TODO: This needs a lot more work. I haven't thought a lot about it because it's not relevant to the core problem Replicant is solving, only the developer ergonomics (which is also important! but can be done a bit later).

Transaction Language

The key desired features for the transaction language are:

  • Determinism: Every invocation with the same database state and parameters must result in the same output and effect on the database, on all platforms Replicant runs on.
  • Popularity: Replicant cannot be easy to use if it requires you to learn a new programming language. Also popularity on each target platform needs to be considered. For example, MATLAB is popular, but it's not popular with Android or iOS developers.

I am currently thinking that the initial transaction language should be JavaScript. Determinism could be enforced a variety of ways:

  • Using an approach like deterministic.js - this is a blacklist approach, and so it's guaranteed to miss things
  • Running a JavaScript interpreter inside wasmi - this is a whitelist approach that was built from the ground-up for determinism, but it's slow
  • Running inside a forked Otto that enforced determinism - also slow

I think that we do not need determinism to be rock-solid because we will detect non-deterministic transactions automatically during sync. All we need to do is make non-deterministic transactions hard to trigger by accident, and the deterministic.js approach is sufficient for that while allowing us to use a modern JIT'd VM for performance.

API

A Replicant client can be interacted with either via language-specific bindings or via an IPC protocol (similar to the existing Noms CLI). The API contains:

  • The entire Noms API
    • Note: Commit() can be used to commit arbitrary Noms data, which can break the Replicant client or make its transactions fail server-side validation. But Commit is also useful for debugging, and isn't dangerous to the system as a whole, so I see no reason to remove it.
  • A way to manage the currently registered set of transactions (see Registering Transactions)
    • Note: servers will frequently whitelist allowed transactions though
  • A way to execute transactions and get their results
  • A way to listen for transactions or specific sets of transactions
    • A way to listen for transactions synchronously, such that the listener can abort the transaction from committing. This is mostly used by the server (see "Integration"), but could be useful on the client too and has no downside.

Replicant Server

Structurally, a Replicant Server is very similar to a client. It contains a Noms database and executes transactions in the same way.

However, its role in the system is very different: a Replicant Server's main responsibility is to maintain the authoritative history of transactions that have occurred for a particular Replicant Group and their results.

Unlike clients, Replicant Servers do not ever rewind. The server is Truth, and the clients dance to its tune. Once a transaction is accepted by a server and written to its history, it is final, and clients will rewind and replay as necessary to match.

This does not mean, however, that servers have to accept whatever clients write. Servers have full discretion over whether to accept any given transaction, and they validate all work clients do. See "synchronization" and "integration" for details.

Consistency Requirements

Each Replicant Server acts as a single strictly serialized logical database, even though they are typically a distributed system internally. In the event of a partition internal to the replicant server, it will become unavailable rather than give inconsistent results. This is required for correctness of clients and integrations, which are reliant on transactions that are marked finalized by the server remaining so.
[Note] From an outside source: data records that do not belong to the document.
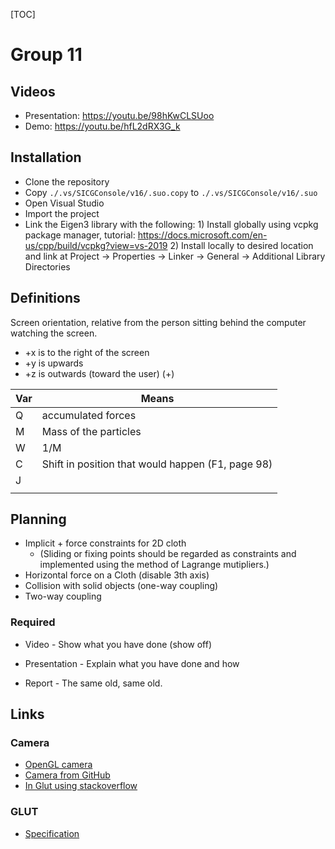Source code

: 

[TOC]

# Group 11


## Videos
- Presentation: https://youtu.be/98hKwCLSUoo
- Demo: https://youtu.be/hfL2dRX3G_k

## Installation
- Clone the repository
- Copy `./.vs/SICGConsole/v16/.suo.copy` to `./.vs/SICGConsole/v16/.suo`
- Open Visual Studio
- Import the project
- Link the Eigen3 library with the following:
        1) Install globally using vcpkg package manager, tutorial: https://docs.microsoft.com/en-us/cpp/build/vcpkg?view=vs-2019
        2) Install locally to desired location and link at Project -> Properties -> Linker -> General -> Additional Library Directories


## Definitions

Screen orientation, relative from the person sitting behind the computer watching the screen. 

- +x is to the right of the screen
- +y is upwards
- +z is outwards (toward the user) (+)



| Var  | Means                                             |
| ---- | ------------------------------------------------- |
| Q    | accumulated forces                                |
| M    | Mass of the particles                             |
| W    | 1/M                                               |
| C    | Shift in position that would happen (F1, page 98) |
| J    |                                                   |
|      |                                                   |







## Planning
 - Implicit + force constraints for 2D cloth
    - (Sliding or fixing points should  be  regarded  as  constraints  and  implemented  using  the  method  of  Lagrange mutipliers.)
- Horizontal force on a Cloth (disable 3th axis)
- Collision with solid objects (one-way coupling)
- Two-way coupling



### Required

- Video			   - Show what you have done (show off)

- Presentation    - Explain what you have done and how

- Report             - The same old, same old.

  




## Links



### Camera

- [OpenGL camera](https://learnopengl.com/Getting-started/Camera)
- [Camera from GitHub](https://github.com/deiss/camera)
- [In Glut using stackoverflow](https://stackoverflow.com/questions/27488230/rotating-camera-in-opengl-using-glut-libraries-and-glulookat)

### GLUT

- [Specification](https://www.opengl.org/resources/libraries/glut/spec3/node1.html)

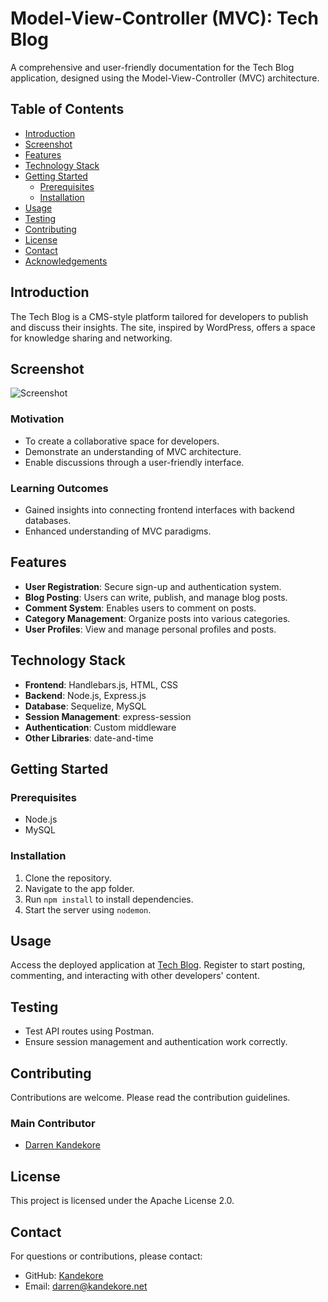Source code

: # Model-View-Controller (MVC): Tech Blog

A comprehensive and user-friendly documentation for the Tech Blog application, designed using the Model-View-Controller (MVC) architecture.

## Table of Contents

- [Introduction](#introduction)
- [Screenshot](#Screenshot)
- [Features](#features)
- [Technology Stack](#technology-stack)
- [Getting Started](#getting-started)
  - [Prerequisites](#prerequisites)
  - [Installation](#installation)
- [Usage](#usage)
- [Testing](#testing)
- [Contributing](#contributing)
- [License](#license)
- [Contact](#contact)
- [Acknowledgements](#acknowledgements)

## Introduction

The Tech Blog is a CMS-style platform tailored for developers to publish and discuss their insights. The site, inspired by WordPress, offers a space for knowledge sharing and networking.

## Screenshot

![Screenshot](https://darrenk.uk/wp-content/uploads/2020/11/Snag_71f6176.png)

### Motivation
- To create a collaborative space for developers.
- Demonstrate an understanding of MVC architecture.
- Enable discussions through a user-friendly interface.

### Learning Outcomes
- Gained insights into connecting frontend interfaces with backend databases.
- Enhanced understanding of MVC paradigms.

## Features

- **User Registration**: Secure sign-up and authentication system.
- **Blog Posting**: Users can write, publish, and manage blog posts.
- **Comment System**: Enables users to comment on posts.
- **Category Management**: Organize posts into various categories.
- **User Profiles**: View and manage personal profiles and posts.

## Technology Stack

- **Frontend**: Handlebars.js, HTML, CSS
- **Backend**: Node.js, Express.js
- **Database**: Sequelize, MySQL
- **Session Management**: express-session
- **Authentication**: Custom middleware
- **Other Libraries**: date-and-time

## Getting Started

### Prerequisites
- Node.js
- MySQL

### Installation
1. Clone the repository.
2. Navigate to the app folder.
3. Run `npm install` to install dependencies.
4. Start the server using `nodemon`.

## Usage

Access the deployed application at [Tech Blog](https://techblogknd.herokuapp.com/). Register to start posting, commenting, and interacting with other developers' content.

## Testing

- Test API routes using Postman.
- Ensure session management and authentication work correctly.

## Contributing

Contributions are welcome. Please read the contribution guidelines.

### Main Contributor
- [Darren Kandekore](https://github.com/kandekore)

## License

This project is licensed under the Apache License 2.0.

## Contact

For questions or contributions, please contact:

- GitHub: [Kandekore](https://github.com/Kandekore)
- Email: [darren@kandekore.net](mailto:darren@kandekore.net)

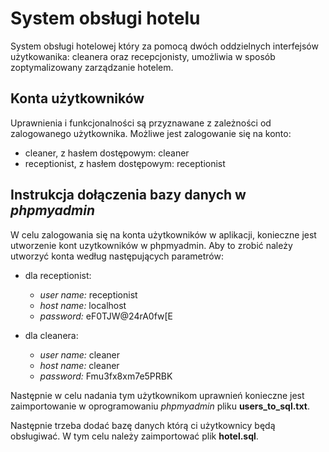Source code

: # System obsługi hotelu

System obsługi hotelowej który za pomocą dwóch oddzielnych interfejsów użytkowanika: cleanera oraz recepcjonisty, umożliwia w sposób zoptymalizowany zarządzanie hotelem.

## Konta użytkowników

Uprawnienia i funkcjonalności są przyznawane z zależności od zalogowanego użytkownika. Możliwe jest zalogowanie się na konto:

- cleaner, z hasłem dostępowym: cleaner
- receptionist, z hasłem dostępowym: receptionist

## Instrukcja dołączenia bazy danych w _phpmyadmin_
W celu zalogowania się na konta użytkowników w aplikacji, konieczne jest utworzenie kont uzytkowników w phpmyadmin. 
Aby to zrobić należy utworzyć konta według następujących parametrów:

- dla receptionist:
     -  _user name:_ receptionist
    - _host name:_ localhost
    - _password:_ eF0TJW@24rA0fw[E


- dla cleanera:
    - _user name:_ cleaner
    - _host name:_ cleaner
    - _password:_ Fmu3fx8xm7e5PRBK

Następnie w celu nadania tym użytkownikom uprawnień konieczne jest zaimportowanie w oprogramowaniu _phpmyadmin_ pliku **users_to_sql.txt**.

Następnie trzeba dodać bazę danych którą ci użytkownicy będą obsługiwać. W tym celu należy zaimportować plik **hotel.sql**.


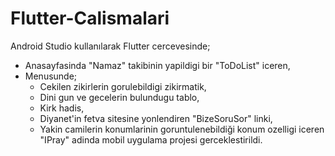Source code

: # Flutter-Calismalari
Android Studio kullanılarak Flutter cercevesinde; <br>
- Anasayfasinda "Namaz" takibinin yapildigi bir "ToDoList" iceren, <br>
- Menusunde; <br>
    - Cekilen zikirlerin gorulebildigi zikirmatik, 
    - Dini gun ve gecelerin bulundugu tablo,
    - Kirk hadis,
    - Diyanet'in fetva sitesine yonlendiren "BizeSoruSor" linki,
    - Yakin camilerin konumlarinin goruntulenebildiği konum ozelligi 
iceren "IPray" adinda mobil uygulama projesi gerceklestirildi.
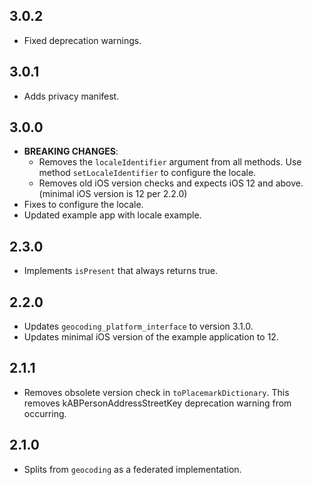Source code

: ## 3.0.2

* Fixed deprecation warnings.

## 3.0.1

* Adds privacy manifest.

## 3.0.0

* **BREAKING CHANGES**:
  * Removes the `localeIdentifier` argument from all methods. Use method `setLocaleIdentifier` to configure the locale.
  * Removes old iOS version checks and expects iOS 12 and above. (minimal iOS version is 12 per 2.2.0)
* Fixes to configure the locale.
* Updated example app with locale example.

## 2.3.0

* Implements `isPresent` that always returns true.

## 2.2.0

* Updates `geocoding_platform_interface` to version 3.1.0.
* Updates minimal iOS version of the example application to 12.

## 2.1.1

* Removes obsolete version check in `toPlacemarkDictionary`. This removes kABPersonAddressStreetKey deprecation warning from occurring.

## 2.1.0

* Splits from `geocoding` as a federated implementation.
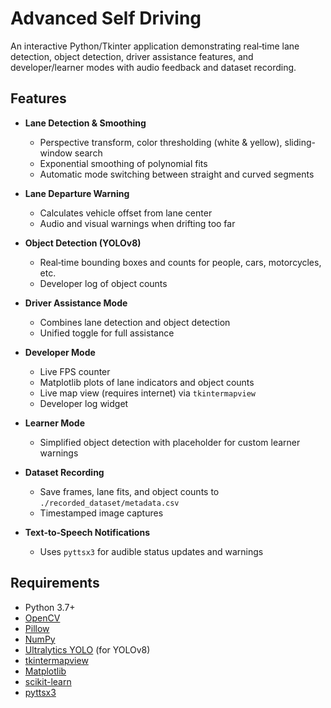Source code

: # Advanced Self Driving

An interactive Python/Tkinter application demonstrating real‑time lane detection, object detection, driver assistance features, and developer/learner modes with audio feedback and dataset recording.

## Features

- **Lane Detection & Smoothing**  
  - Perspective transform, color thresholding (white & yellow), sliding-window search  
  - Exponential smoothing of polynomial fits  
  - Automatic mode switching between straight and curved segments  

- **Lane Departure Warning**  
  - Calculates vehicle offset from lane center  
  - Audio and visual warnings when drifting too far  

- **Object Detection (YOLOv8)**  
  - Real‑time bounding boxes and counts for people, cars, motorcycles, etc.  
  - Developer log of object counts  

- **Driver Assistance Mode**  
  - Combines lane detection and object detection  
  - Unified toggle for full assistance  

- **Developer Mode**  
  - Live FPS counter  
  - Matplotlib plots of lane indicators and object counts  
  - Live map view (requires internet) via `tkintermapview`  
  - Developer log widget  

- **Learner Mode**  
  - Simplified object detection with placeholder for custom learner warnings  

- **Dataset Recording**  
  - Save frames, lane fits, and object counts to `./recorded_dataset/metadata.csv`  
  - Timestamped image captures  

- **Text‑to‑Speech Notifications**  
  - Uses `pyttsx3` for audible status updates and warnings  

## Requirements

- Python 3.7+  
- [OpenCV](https://pypi.org/project/opencv-python/)  
- [Pillow](https://pypi.org/project/Pillow/)  
- [NumPy](https://pypi.org/project/numpy/)  
- [Ultralytics YOLO](https://pypi.org/project/ultralytics/) (for YOLOv8)  
- [tkintermapview](https://pypi.org/project/tkintermapview/)  
- [Matplotlib](https://pypi.org/project/matplotlib/)  
- [scikit-learn](https://pypi.org/project/scikit-learn/)  
- [pyttsx3](https://pypi.org/project/pyttsx3/)  
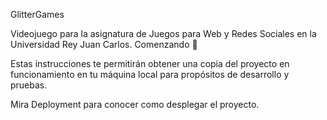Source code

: GlitterGames

Videojuego para la asignatura de Juegos para Web y Redes Sociales en la Universidad Rey Juan Carlos.
Comenzando 🚀

Estas instrucciones te permitirán obtener una copia del proyecto en funcionamiento en tu máquina local para propósitos de desarrollo y pruebas.

Mira Deployment para conocer como desplegar el proyecto.
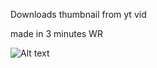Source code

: Downloads thumbnail from yt vid

made in 3 minutes WR

![Alt text]([URL-or-path-to-GIF](https://i.ibb.co/ycjcTWPY/untitled.gif))
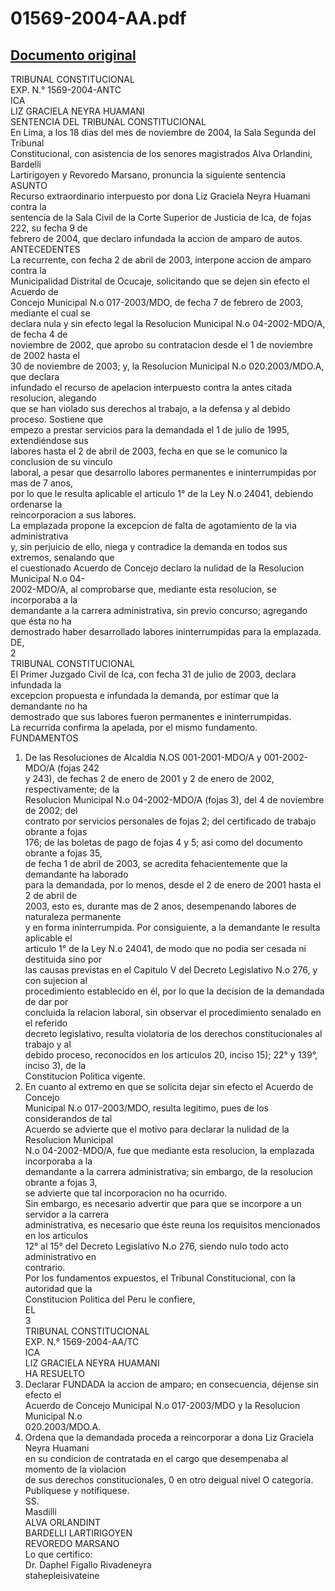 
01569-2004-AA.pdf
=================
  
[Documento original](https://tc.gob.pe/jurisprudencia/2004/01569-2004-AA.pdf)  
---  
TRIBUNAL CONSTITUCIONAL  
EXP. N.° 1569-2004-ANTC  
ICA  
LIZ GRACIELA NEYRA HUAMANI  
SENTENCIA DEL TRIBUNAL CONSTITUCIONAL  
En Lima, a los 18 dias del mes de noviembre de 2004, la Sala Segunda del Tribunal  
Constitucional, con asistencia de los senores magistrados Alva Orlandini, Bardelli  
Lartirigoyen y Revoredo Marsano, pronuncia la siguiente sentencia  
ASUNTO  
Recurso extraordinario interpuesto por dona Liz Graciela Neyra Huamani contra la  
sentencia de la Sala Civil de la Corte Superior de Justicia de Ica, de fojas 222, su fecha 9 de  
febrero de 2004, que declaro infundada la accion de amparo de autos.  
ANTECEDENTES  
La recurrente, con fecha 2 de abril de 2003, interpone accion de amparo contra la  
Municipalidad Distrital de Ocucaje, solicitando que se dejen sin efecto el Acuerdo de  
Concejo Municipal N.o 017-2003/MDO, de fecha 7 de febrero de 2003, mediante el cual se  
declara nula y sin efecto legal la Resolucion Municipal N.o 04-2002-MDO/A, de fecha 4 de  
noviembre de 2002, que aprobo su contratacion desde el 1 de noviembre de 2002 hasta el  
30 de noviembre de 2003; y, la Resolucion Municipal N.o 020.2003/MDO.A, que declara  
infundado el recurso de apelacion interpuesto contra la antes citada resolucion, alegando  
que se han violado sus derechos al trabajo, a la defensa y al debido proceso. Sostiene que  
empezo a prestar servicios para la demandada el 1 de julio de 1995, extendiéndose sus  
labores hasta el 2 de abril de 2003, fecha en que se le comunico la conclusion de su vinculo  
laboral, a pesar que desarrollo labores permanentes e ininterrumpidas por mas de 7 anos,  
por lo que le resulta aplicable el articulo 1° de la Ley N.o 24041, debiendo ordenarse la  
reincorporacion a sus labores.  
La emplazada propone la excepcion de falta de agotamiento de la via administrativa  
y, sin perjuicio de ello, niega y contradice la demanda en todos sus extremos, senalando que  
el cuestionado Acuerdo de Concejo declaro la nulidad de la Resolucion Municipal N.o 04-  
2002-MDO/A, al comprobarse que, mediante esta resolucion, se incorporaba a la  
demandante a la carrera administrativa, sin previo concurso; agregando que ésta no ha  
demostrado haber desarrollado labores ininterrumpidas para la emplazada.  
DE,  
2  
TRIBUNAL CONSTITUCIONAL  
El Primer Juzgado Civil de Ica, con fecha 31 de julio de 2003, declara infundada la  
excepcion propuesta e infundada la demanda, por estimar que la demandante no ha  
demostrado que sus labores fueron permanentes e ininterrumpidas.  
La recurrida confirma la apelada, por el mismo fundamento.  
FUNDAMENTOS  
1. De las Resoluciones de Alcaldia N.OS 001-2001-MDO/A y 001-2002-MDO/A (fojas 242  
y 243), de fechas 2 de enero de 2001 y 2 de enero de 2002, respectivamente; de la  
Resolucion Municipal N.o 04-2002-MDO/A (fojas 3), del 4 de noviembre de 2002; del  
contrato por servicios personales de fojas 2; del certificado de trabajo obrante a fojas  
176; de las boletas de pago de fojas 4 y 5; asi como del documento obrante a fojas 35,  
de fecha 1 de abril de 2003, se acredita fehacientemente que la demandante ha laborado  
para la demandada, por lo menos, desde el 2 de enero de 2001 hasta el 2 de abril de  
2003, esto es, durante mas de 2 anos, desempenando labores de naturaleza permanente  
y en forma ininterrumpida. Por consiguiente, a la demandante le resulta aplicable el  
articulo 1° de la Ley N.o 24041, de modo que no podia ser cesada ni destituida sino por  
las causas previstas en el Capitulo V del Decreto Legislativo N.o 276, y con sujecion al  
procedimiento establecido en él, por lo que la decision de la demandada de dar por  
concluida la relacion laboral, sin observar el procedimiento senalado en el referido  
decreto legislativo, resulta violatoria de los derechos constitucionales al trabajo y al  
debido proceso, reconocidos en los articulos 20, inciso 15); 22° y 139°, inciso 3), de la  
Constitucion Politica vigente.  
2. En cuanto al extremo en que se solicita dejar sin efecto el Acuerdo de Concejo  
Municipal N.o 017-2003/MDO, resulta legitimo, pues de los considerandos de tal  
Acuerdo se advierte que el motivo para declarar la nulidad de la Resolucion Municipal  
N.o 04-2002-MDO/A, fue que mediante esta resolucion, la emplazada incorporaba a la  
demandante a la carrera administrativa; sin embargo, de la resolucion obrante a fojas 3,  
se advierte que tal incorporacion no ha ocurrido.  
Sin embargo, es necesario advertir que para que se incorpore a un servidor a la carrera  
administrativa, es necesario que éste reuna los requisitos mencionados en los articulos  
12° al 15° del Decreto Legislativo N.o 276, siendo nulo todo acto administrativo en  
contrario.  
Por los fundamentos expuestos, el Tribunal Constitucional, con la autoridad que la  
Constitucion Politica del Peru le confiere,  
EL  
3  
TRIBUNAL CONSTITUCIONAL  
EXP. N.° 1569-2004-AA/TC  
ICA  
LIZ GRACIELA NEYRA HUAMANI  
HA RESUELTO  
1. Declarar FUNDADA la accion de amparo; en consecuencia, déjense sin efecto el  
Acuerdo de Concejo Municipal N.o 017-2003/MDO y la Resolucion Municipal N.o  
020.2003/MDO.A.  
2. Ordena que la demandada proceda a reincorporar a dona Liz Graciela Neyra Huamani  
en su condicion de contratada en el cargo que desempenaba al momento de la violacion  
de sus derechos constitucionales, 0 en otro deigual nivel O categoria.  
Publiquese y notifiquese.  
SS.  
Masdilli  
ALVA ORLANDINT  
BARDELLI LARTIRIGOYEN  
REVOREDO MARSANO  
Lo que certifico:  
Dr. Daphel Figallo Rivadeneyra  
stahepleisivateine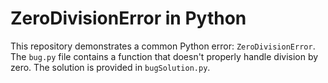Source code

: # ZeroDivisionError in Python

This repository demonstrates a common Python error: `ZeroDivisionError`. The `bug.py` file contains a function that doesn't properly handle division by zero. The solution is provided in `bugSolution.py`.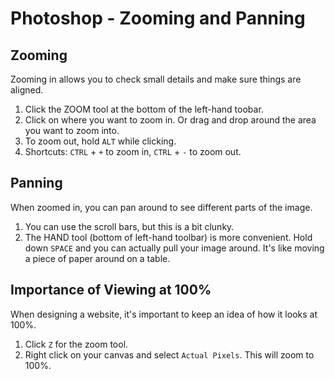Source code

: # Photoshop - Zooming and Panning

## Zooming

Zooming in allows you to check small details and make sure things are aligned.

1. Click the ZOOM tool at the bottom of the left-hand toobar.
2. Click on where you want to zoom in. Or drag and drop around the area you want to zoom into.
3. To zoom out, hold `ALT` while clicking.
4. Shortcuts: `CTRL` + `+` to zoom in, `CTRL` + `-` to zoom out.

## Panning

When zoomed in, you can pan around to see different parts of the image.

1. You can use the scroll bars, but this is a bit clunky.
2. The HAND tool (bottom of left-hand toolbar) is more convenient. Hold down `SPACE` and you can actually pull your image around. It's like moving a piece of paper around on a table.

## Importance of Viewing at 100%

When designing a website, it's important to keep an idea of how it looks at 100%.

1. Click `Z` for the zoom tool.
2. Right click on your canvas and select `Actual Pixels`. This will zoom to 100%.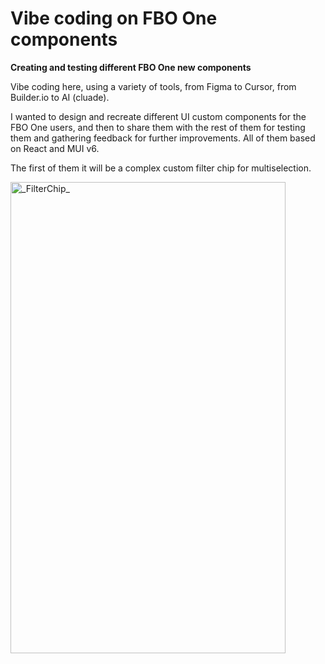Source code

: # Vibe coding on FBO One components

**Creating and testing different FBO One new components**

Vibe coding here, using a variety of tools, from Figma to Cursor, from Builder.io to AI (cluade).

I wanted to design and recreate different UI custom components for the FBO One users, and then to share them with the rest of them for testing them and gathering feedback for further improvements.
All of them based on React and MUI v6.

The first of them it will be a complex custom filter chip for multiselection.


<img width="440" height="754" alt="_FilterChip_" src="https://github.com/user-attachments/assets/aff859da-6abb-4cf9-a026-30fd9e1da36b" />
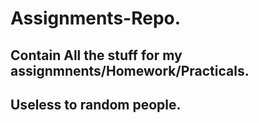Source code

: # Assignments-Repo.
## Contain All the stuff for my assignmnents/Homework/Practicals.
## Useless to random people.
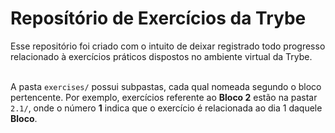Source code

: # Reposítório de Exercícios da Trybe 

Esse repositório foi criado com o intuito de deixar registrado todo progresso relacionado à exercícios práticos
dispostos no ambiente virtual da Trybe. <br /><br />

A pasta `exercises/` possui subpastas, cada qual nomeada segundo o bloco pertencente. Por exemplo, exercícios referente 
ao __Bloco 2__ estão na pastar `2.1/`, onde o número __1__ indica que o exercício é relacionada ao dia 1 daquele __Bloco__.
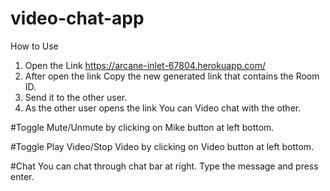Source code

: # video-chat-app
How to Use
1. Open the Link https://arcane-inlet-67804.herokuapp.com/
2. After open the link Copy the new generated link that contains the Room ID.
3. Send it to the other user.
4. As the other user opens the link You can Video chat with the other.

#Toggle Mute/Unmute
by clicking on Mike button at left bottom.

#Toggle Play Video/Stop Video
by clicking on Video button at left bottom.

#Chat
You can chat through chat bar at right.
Type the message and press enter.
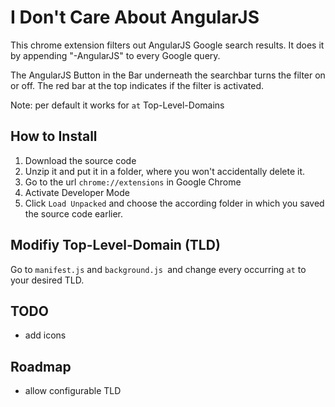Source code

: # I Don't Care About AngularJS

This chrome extension filters out AngularJS Google search results.
It does it by appending "-AngularJS" to every Google query.

The AngularJS Button in the Bar underneath the searchbar turns the filter on or off. The red bar at the top indicates if the filter is activated.

Note: per default it works for `at` Top-Level-Domains

## How to Install

1. Download the source code
2. Unzip it and put it in a folder, where you won't accidentally delete it.
3. Go to the url `chrome://extensions` in Google Chrome
4. Activate Developer Mode
5. Click `Load Unpacked` and choose the according folder in which you saved the source code earlier.

## Modifiy Top-Level-Domain (TLD)

Go to `manifest.js` and `background.js `and change every occurring `at` to your desired TLD.

## TODO

- add icons
 
## Roadmap

- allow configurable TLD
This requirement has no effect on client availability or performance, since interaction with the server is already in the background as connectivity allows.

Noms Schema

The server uses the same schema as the client, except there's only a local dataset, since the server doesn't need to allow a separate branch to evolve while sync is in progress the way the client does.

Registering Transactions

We expect that users will typically want to register transaction functions at the server-side, rather than let clients execute whatever transactions they want, for a few reasons:

  1. Without this, clients would have to include the transaction code in their packages, and then write it into their databases, which would double the amount of storage the clients would consume.
  2. We expect that developers will usually want to whitelist transaction functions that can run, based on known hashes of code bundles. Otherwise, malicious clients could attack good clients by way or the sync protocol.
  3. For many transaction types originating on clients, there will be server-side actions that need to happen -- either to actually execute the transaction in reality, or to validate the transaction (see "Integration"). It's natural to implement these server-side handlers nearby the place where registration happens.

Registration is implemented as a special pair of transaction functions baked into all Replicant nodes: registerTransaction and unregisterTransaction that update the value.txCode field of the server's local dataset.

Replicant Service

The Replicant Service is a horizontally scalable application server server written in Go that runs one or more Replicant servers. All state is stored persistently in S3/Dynamo (see NBS-on-AWS).

Because each Replicant Server stores only a small amount of data (that is, just the data that should be replicated to user devices), there is no need to partition individual servers. However, it may be the case that for a variety of reasons there are multiple instances of the service hosting the same Replicant Server at once.

Each NBS instance has its own isolated backing storage, meaning that for some applications, the Replicant Service might end up duplicating a lot of data server-side in separate Replicant Servers. To combat that, Replicant Service could be setup to share a single NBS instance across all users. The downside (in the current code) is that all commits to NBS serialized. This would probably still be fine up to lots of users, but at some point would need to be fixed.

API

For each Replicant Server it hosts, the Replicant Service exposes an HTTP/REST API that exposes:

  • The entire Replicant client API (including the underlying Noms API)
  • A special Sync() method used during synchronization (see "Synchronization" for details)
  • A special form of the notification API from the client that allows cancelation (see "Integration" for details)

Integration

Most Replicant Groups will not be self-contained. Creating and synchronizing data amongst themselves it not enough: they must interact with the outside world -- either with other existing parts of the service stack, or with other replicant groups. Examples include sending emails, billing customers, sending data to and from other users on the same service, updating and reflecting updates to the system of record, etc.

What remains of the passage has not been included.